The other occasion was when he sent me away from Windward. Banished me. I railed and begged and cried, but he told me that I had no say in the matter. I was to go. He said so. There was absolutely nothing I could do about it.
CHAPTER THIRTY-FIVE
&n
bsp; Malachy woke early and lay gazing at the window as morning made its way into his bedroom. He hadn’t closed the curtains when he’d gone to bed, he hadn’t undressed. His belt buckle was now digging into his stomach. The duvet was in a scumble. Oriana was in his arms. As he stroked strand after strand of her hair, so he pulled his thoughts through his mind. He thought years back to the arrival of an elderly lady who would live at Windward for a couple of years. All the children thought she was a witch for a while because she was pointy and stooped and moved around the grounds in a stealthy sweep; gathering things in a black basket, catkins and teasels and pine cones and little twigs and bits of bark. She also lived all the way upstairs, right at the top, and she had a spinning wheel. Jed had reported back on this when he’d climbed to the ramparts and hung like a bat to spy in to the room. One of the smaller children had asked her outright, Are you a witch? And suddenly all of us had gathered round.

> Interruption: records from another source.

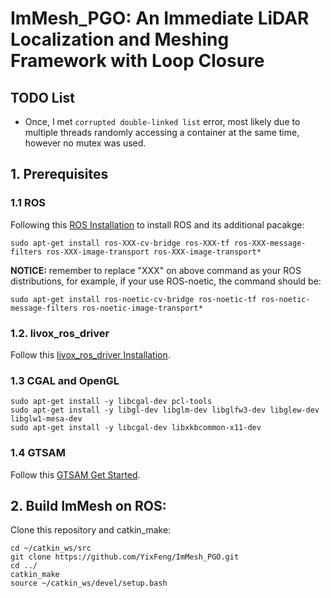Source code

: # ImMesh_PGO: An Immediate LiDAR Localization and Meshing Framework with Loop Closure

## TODO List
- Once, I met `corrupted double-linked list` error, most likely due to multiple threads randomly accessing a container at the same time, however no mutex was used.

## 1. Prerequisites
### 1.1 **ROS**
Following this [ROS Installation](http://wiki.ros.org/ROS/Installation) to install ROS and its additional pacakge:<br>
```
sudo apt-get install ros-XXX-cv-bridge ros-XXX-tf ros-XXX-message-filters ros-XXX-image-transport ros-XXX-image-transport*
```
**NOTICE:** remember to replace "XXX" on above command as your ROS distributions, for example, if your use ROS-noetic, the command should be:<br>
```
sudo apt-get install ros-noetic-cv-bridge ros-noetic-tf ros-noetic-message-filters ros-noetic-image-transport*
```
### 1.2. **livox_ros_driver**
Follow this [livox_ros_driver Installation](https://github.com/Livox-SDK/livox_ros_driver).

### 1.3 **CGAL** and **OpenGL**
```
sudo apt-get install -y libcgal-dev pcl-tools
sudo apt-get install -y libgl-dev libglm-dev libglfw3-dev libglew-dev libglw1-mesa-dev 
sudo apt-get install -y libcgal-dev libxkbcommon-x11-dev
```

### 1.4 **GTSAM**
Follow this [GTSAM Get Started](https://gtsam.org/get_started/).

## 2. Build ImMesh on ROS:
Clone this repository and catkin_make:
```
cd ~/catkin_ws/src
git clone https://github.com/YixFeng/ImMesh_PGO.git
cd ../
catkin_make
source ~/catkin_ws/devel/setup.bash
```
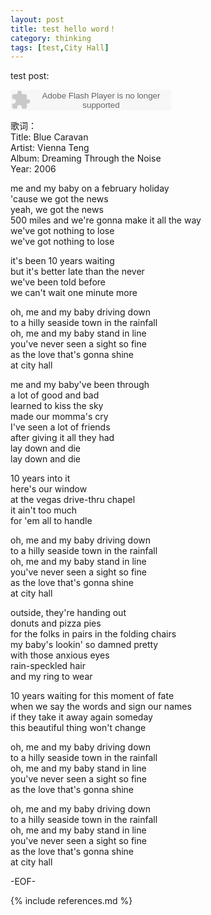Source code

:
 ```yaml
---
layout: post
title: test hello word！
category: thinking
tags: [test,City Hall]
---
```



test post:  

<div><embed src="http://www.xiami.com/widget/0_141216/singlePlayer.swf" type="application/x-shockwave-flash" width="257" height="33" wmode="transparent"></embed></div>


歌词：  
Title: Blue Caravan  
Artist: Vienna Teng  
Album: Dreaming Through the Noise  
Year: 2006  

me and my baby on a february holiday  
'cause we got the news  
yeah, we got the news  
500 miles and we're gonna make it all the way  
we've got nothing to lose  
we've got nothing to lose  

it's been 10 years waiting  
but it's better late than the never  
we've been told before  
we can't wait one minute more  

oh, me and my baby driving down  
to a hilly seaside town in the rainfall  
oh, me and my baby stand in line  
you've never seen a sight so fine  
as the love that's gonna shine  
at city hall

me and my baby've been through  
a lot of good and bad  
learned to kiss the sky  
made our momma's cry  
I've seen a lot of friends  
after giving it all they had  
lay down and die  
lay down and die

10 years into it  
here's our window  
at the vegas drive-thru chapel  
it ain't too much  
for 'em all to handle  

oh, me and my baby driving down  
to a hilly seaside town in the rainfall  
oh, me and my baby stand in line  
you've never seen a sight so fine  
as the love that's gonna shine  
at city hall  

outside, they're handing out  
donuts and pizza pies  
for the folks in pairs in the folding chairs  
my baby's lookin' so damned pretty  
with those anxious eyes  
rain-speckled hair  
and my ring to wear  

10 years waiting for this moment of fate  
when we say the words and sign our names  
if they take it away again someday  
this beautiful thing won't change  

oh, me and my baby driving down  
to a hilly seaside town in the rainfall  
oh, me and my baby stand in line  
you've never seen a sight so fine  
as the love that's gonna shine  

oh, me and my baby driving down  
to a hilly seaside town in the rainfall  
oh, me and my baby stand in line  
you've never seen a sight so fine  
as the love that's gonna shine  
at city hall  


-EOF-

{% include references.md %}
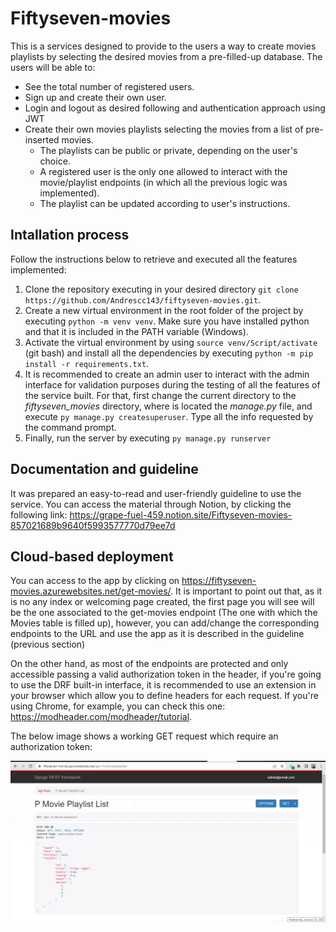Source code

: # Fiftyseven-movies

This is a services designed to provide to the users a way to create movies playlists by selecting the desired movies from a pre-filled-up database. The users will be able to:

* See the total number of registered users.
* Sign up and create their own user.
* Login and logout as desired following and authentication approach using JWT
* Create their own movies playlists selecting the movies from a list of pre-inserted movies. 
  * The playlists can be public or private, depending on the user's choice. 
  * A registered user is the only one allowed to interact with the movie/playlist endpoints (in which all the previous logic was implemented). 
  * The playlist can be updated according to user's instructions.


## Intallation process

Follow the instructions below to retrieve and executed all the features implemented:

1. Clone the repository executing in your desired directory ```git clone https://github.com/Andrescc143/fiftyseven-movies.git```.
2. Create a new virtual environment in the root folder of the project by executing ```python -m venv venv```. Make sure you have installed python and that it is included in the PATH variable (Windows).
4. Activate the virtual environment by using ```source venv/Script/activate``` (git bash) and install all the dependencies by executing ```python -m pip install -r requirements.txt```.
5. It is recommended to create an admin user to interact with the admin interface for validation purposes during the testing of all the features of the service built. For that, first change the current directory to the *fiftyseven_movies* directory, where is located the *manage.py* file, and execute ```py manage.py createsuperuser```. Type all the info requested by the command prompt.
6. Finally, run the server by executing ```py manage.py runserver```


## Documentation and guideline

It was prepared an easy-to-read and user-friendly guideline to use the service. You can access the material through Notion, by clicking the following link: https://grape-fuel-459.notion.site/Fiftyseven-movies-857021689b9640f5993577770d79ee7d


## Cloud-based deployment

You can access to the app by clicking on https://fiftyseven-movies.azurewebsites.net/get-movies/. It is important to point out that, as it is no any index or welcoming page created, the first page you will see will be the one associated to the get-movies endpoint (The one with which the Movies table is filled up), however, you can add/change the corresponding endpoints to the URL and use the app as it is described in the guideline (previous section) 

On the other hand, as most of the endpoints are protected and only accessible passing a valid authorization token in the header, if you're going to use the DRF built-in interface, it is recommended to use an extension in your browser which allow you to define headers for each request. If you're using Chrome, for example, you can check this one: https://modheader.com/modheader/tutorial.

The below image shows a working GET request which require an authorization token:

![example_API_working_image](https://github.com/Andrescc143/fiftyseven-movies/blob/production/fiftyseven_movies/fiftyseven_movies/staticfiles/services-working.png)
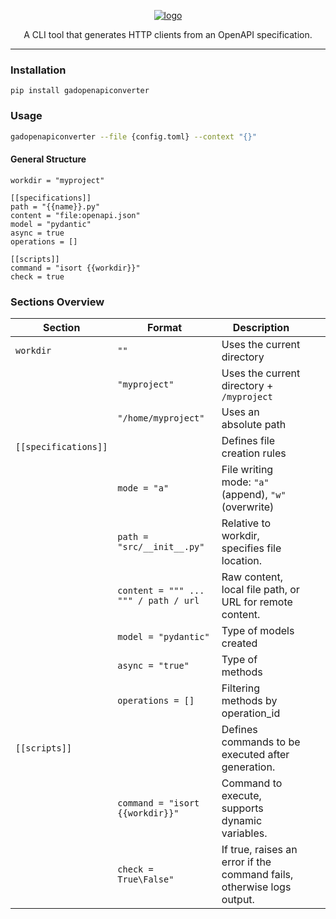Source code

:<p align="center">
  <a href="https://github.com/AlexDemure/gadopenapiconverter">
    <a href="https://ibb.co/k6D5VxP6"><img src="https://i.ibb.co/Xk5jfbGk/logo.png" alt="logo" border="0"></a>
  </a>
</p>

<p align="center">
  A CLI tool that generates HTTP clients from an OpenAPI specification.
</p>

---

### Installation

```
pip install gadopenapiconverter
```

### Usage

```sh
gadopenapiconverter --file {config.toml} --context "{}"
```

#### General Structure

```
workdir = "myproject"

[[specifications]]
path = "{{name}}.py"
content = "file:openapi.json"
model = "pydantic"
async = true
operations = []

[[scripts]]
command = "isort {{workdir}}"
check = true
```

### Sections Overview
| Section              | Format                               | Description                                                              |   |   |
|----------------------|--------------------------------------|--------------------------------------------------------------------------|---|---|
| `workdir`            | `""`                                 | Uses the current directory                                               |   |   |
|                      | `"myproject"`                        | Uses the current directory + `/myproject`                                |   |   |
|                      | `"/home/myproject"`                  | Uses an absolute path                                                    |   |   |
| `[[specifications]]` |                                      | Defines file creation rules                                              |   |   |
|                      | `mode = "a"`                         | File writing mode: `"a"` (append), `"w"` (overwrite)                     |   |   |
|                      | `path = "src/__init__.py"`           | Relative to workdir, specifies file location.                            |   |   |
|                      | `content = """ ... """ / path / url` | Raw content, local file path, or URL for remote content.                 |   |   |
|                      | `model = "pydantic"`                 | Type of models created                                                   |   |   |
|                      | `async = "true"`                     | Type of methods                                                          |   |   |
|                      | `operations = []`                    | Filtering methods by operation_id                                        |   |   |
| `[[scripts]]`        |                                      | Defines commands to be executed after generation.                        |   |   |
|                      | `command = "isort {{workdir}}"`      | Command to execute, supports dynamic variables.                          |   |   |
|                      | `check = True\False"`                | If true, raises an error if the command fails, otherwise logs output.    |   |   |
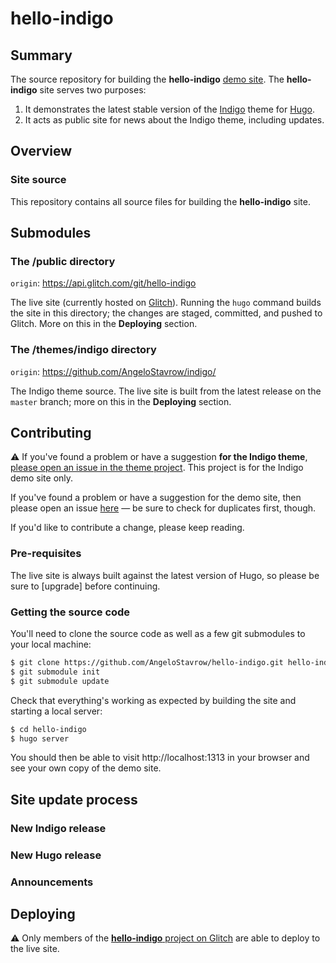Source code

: # hello-indigo

## Summary

The source repository for building the **hello-indigo** [demo site]. The **hello-indigo** site serves two purposes:

1. It demonstrates the latest stable version of the [Indigo] theme for [Hugo].
2. It acts as public site for news about the Indigo theme, including updates.

## Overview

### Site source

This repository contains all source files for building the **hello-indigo** site. 

## Submodules

### The /public directory

`origin`: https://api.glitch.com/git/hello-indigo

The live site (currently hosted on [Glitch]). Running the `hugo` command builds the site in this directory; the changes are staged, committed, and pushed to Glitch. More on this in the **Deploying** section.

### The /themes/indigo directory

`origin`: https://github.com/AngeloStavrow/indigo/

The Indigo theme source. The live site is built from the latest release on the `master` branch; more on this in the **Deploying** section.

## Contributing

⚠️ If you've found a problem or have a suggestion **for the Indigo theme**, [please open an issue in the theme project][theme issues]. This project is for the Indigo demo site only.

If you've found a problem or have a suggestion for the demo site, then please open an issue [here] — be sure to check for duplicates first, though.

If you'd like to contribute a change, please keep reading.

### Pre-requisites

The live site is always built against the latest version of Hugo, so please be sure to [upgrade] before continuing.

### Getting the source code

You'll need to clone the source code as well as a few git submodules to your local machine:

```bash
$ git clone https://github.com/AngeloStavrow/hello-indigo.git hello-indigo
$ git submodule init
$ git submodule update
```

Check that everything's working as expected by building the site and starting a local server:

```bash
$ cd hello-indigo
$ hugo server
```

You should then be able to visit http://localhost:1313 in your browser and see your own copy of the demo site.

## Site update process

### New Indigo release

### New Hugo release

### Announcements

## Deploying

⚠️ Only members of the [**hello-indigo** project on Glitch](https://glitch.com/~hello-indigo) are able to deploy to the live site.






<!-- links -->

[demo site]: https://hello-indigo.glitch.me/
[indigo]: https://github.com/AngeloStavrow/indigo/
[hugo]: https://gohugo.io/
[Glitch]: https://glitch.com/
[theme issues]: https://github.com/AngeloStavrow/indigo/issues/
[here]: https://github.com/AngeloStavrow/hello-indigo/issues/
[ugprade]: https://gohugo.io/getting-started/installing/#upgrade-hugo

‘No,’ she said and she was quite forlorn to disappoint them so. ‘I’m afraid I’m not.’
‘But you have a spinning wheel.’
‘And you look like a witch.’
Malachy smiled at the memory of Jed saying that – amiable and cheeky with his butter-wouldn’t-melt face. They’d gone up with her, all of them, and she’d shown them how she carded the fleece and slowly coaxed it through the wheel into wool. While she spun, she talked, story after story coming through in the same easy rhythm. Spinning yarns, quite literally. Thereafter the children called her Granny, at her invitation. Now Malachy sells her work at the White Peak Art Space on behalf of her estate. Geraldine Shaw. She lived until she was 101 and she spun till her dying day.
He turned his head from the window and looked at the Geraldine Shaw wall-hanging which faced his bed. Dovedale, 1996. It was five foot high and four foot wide, a landscape woven from hand-spun wool, enlivened with felting and threadwork, a little quilting here and there. Some seed pods. A few ash twigs. Flicks of limestone and a kingfisher’s feather. It encapsulated the spirit of Dovedale more than any photograph he’d seen.
The analogy was blatant and it was helpful. Geraldine spinning; turning fleece into wool. Malachy teasing Oriana’s hair through his fingers while he worked through the bale of thoughts crowding his mind. Geraldine and he, turning the raw into something of worth.